Collection entries »
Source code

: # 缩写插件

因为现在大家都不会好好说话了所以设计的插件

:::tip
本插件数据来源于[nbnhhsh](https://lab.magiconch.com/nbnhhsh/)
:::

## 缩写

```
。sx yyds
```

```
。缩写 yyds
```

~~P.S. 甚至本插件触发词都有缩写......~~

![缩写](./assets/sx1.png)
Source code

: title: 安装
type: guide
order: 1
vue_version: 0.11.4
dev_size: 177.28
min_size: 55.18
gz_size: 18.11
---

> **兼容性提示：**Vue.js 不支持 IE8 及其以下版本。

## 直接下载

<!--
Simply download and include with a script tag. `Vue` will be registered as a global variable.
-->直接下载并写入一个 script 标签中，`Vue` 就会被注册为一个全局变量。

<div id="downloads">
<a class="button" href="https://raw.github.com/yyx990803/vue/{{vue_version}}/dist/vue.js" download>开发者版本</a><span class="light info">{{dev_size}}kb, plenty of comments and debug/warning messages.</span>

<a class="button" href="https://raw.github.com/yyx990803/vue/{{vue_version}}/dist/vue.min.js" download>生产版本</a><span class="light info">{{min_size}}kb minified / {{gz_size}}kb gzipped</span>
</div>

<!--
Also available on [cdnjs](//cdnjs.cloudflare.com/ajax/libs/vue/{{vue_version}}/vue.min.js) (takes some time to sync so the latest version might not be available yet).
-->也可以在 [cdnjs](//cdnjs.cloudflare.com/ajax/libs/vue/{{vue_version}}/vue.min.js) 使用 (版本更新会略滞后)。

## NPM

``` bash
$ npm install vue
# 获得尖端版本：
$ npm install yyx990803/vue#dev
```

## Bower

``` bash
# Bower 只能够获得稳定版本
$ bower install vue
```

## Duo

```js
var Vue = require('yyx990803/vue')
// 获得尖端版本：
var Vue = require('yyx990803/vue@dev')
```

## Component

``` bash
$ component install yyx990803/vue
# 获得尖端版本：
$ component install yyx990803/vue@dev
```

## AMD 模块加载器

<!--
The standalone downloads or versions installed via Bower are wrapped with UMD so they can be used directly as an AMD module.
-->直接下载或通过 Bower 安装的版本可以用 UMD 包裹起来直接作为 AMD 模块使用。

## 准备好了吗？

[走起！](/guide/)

* * *

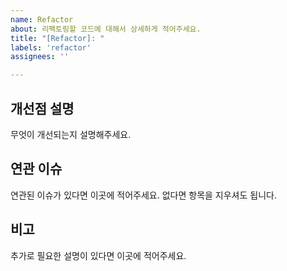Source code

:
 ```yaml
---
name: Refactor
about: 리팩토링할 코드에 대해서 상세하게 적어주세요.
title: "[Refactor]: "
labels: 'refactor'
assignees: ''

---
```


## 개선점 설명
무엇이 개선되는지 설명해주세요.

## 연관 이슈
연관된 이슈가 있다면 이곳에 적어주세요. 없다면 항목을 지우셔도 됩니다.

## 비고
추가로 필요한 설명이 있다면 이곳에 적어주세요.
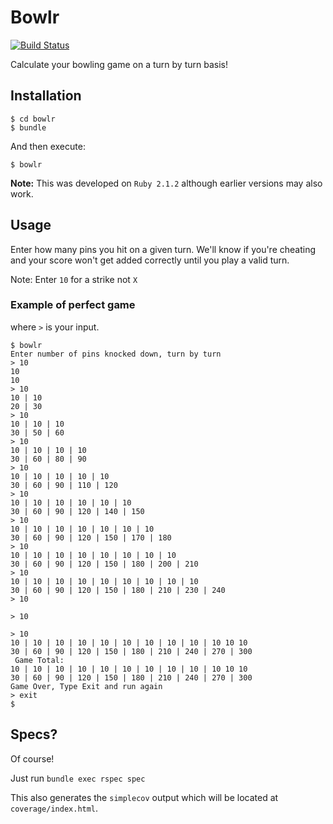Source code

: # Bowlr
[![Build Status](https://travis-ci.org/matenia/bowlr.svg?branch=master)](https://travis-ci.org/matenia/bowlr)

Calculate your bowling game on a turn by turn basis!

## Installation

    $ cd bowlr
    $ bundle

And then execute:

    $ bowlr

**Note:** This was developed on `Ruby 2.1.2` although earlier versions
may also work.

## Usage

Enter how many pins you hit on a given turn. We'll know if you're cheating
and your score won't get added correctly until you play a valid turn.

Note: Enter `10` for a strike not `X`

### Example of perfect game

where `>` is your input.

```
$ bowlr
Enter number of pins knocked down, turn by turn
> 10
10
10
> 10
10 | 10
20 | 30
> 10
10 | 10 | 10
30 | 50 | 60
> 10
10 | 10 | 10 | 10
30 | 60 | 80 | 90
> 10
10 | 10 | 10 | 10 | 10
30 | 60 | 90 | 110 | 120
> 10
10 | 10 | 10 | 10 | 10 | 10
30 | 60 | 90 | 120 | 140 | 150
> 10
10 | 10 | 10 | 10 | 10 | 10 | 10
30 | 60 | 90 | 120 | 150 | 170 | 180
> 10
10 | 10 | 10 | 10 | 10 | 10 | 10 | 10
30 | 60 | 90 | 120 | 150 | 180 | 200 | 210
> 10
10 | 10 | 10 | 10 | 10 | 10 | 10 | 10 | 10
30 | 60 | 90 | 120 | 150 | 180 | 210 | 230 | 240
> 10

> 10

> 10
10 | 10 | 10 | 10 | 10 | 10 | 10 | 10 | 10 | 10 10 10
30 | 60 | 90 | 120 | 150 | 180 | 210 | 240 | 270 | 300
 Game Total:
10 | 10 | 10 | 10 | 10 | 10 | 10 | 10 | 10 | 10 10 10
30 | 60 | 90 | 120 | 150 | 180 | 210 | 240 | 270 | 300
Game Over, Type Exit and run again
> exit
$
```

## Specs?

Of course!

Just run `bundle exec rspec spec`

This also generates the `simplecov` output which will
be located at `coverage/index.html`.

YOUR GOAL » Which lines of the data above contain the string "light"? Copy each of them.

TASK RESPONSE »
<a class="button" href="https://raw.github.com/yyx990803/vue/{{vue_version}}/dist/vue.js" download>开发者版本</a><span class="light info">{{dev_size}}kb, plenty of comments and debug/warning messages.</span>
<a class="button" href="https://raw.github.com/yyx990803/vue/{{vue_version}}/dist/vue.min.js" download>生产版本</a><span class="light info">{{min_size}}kb minified / {{gz_size}}kb gzipped</span>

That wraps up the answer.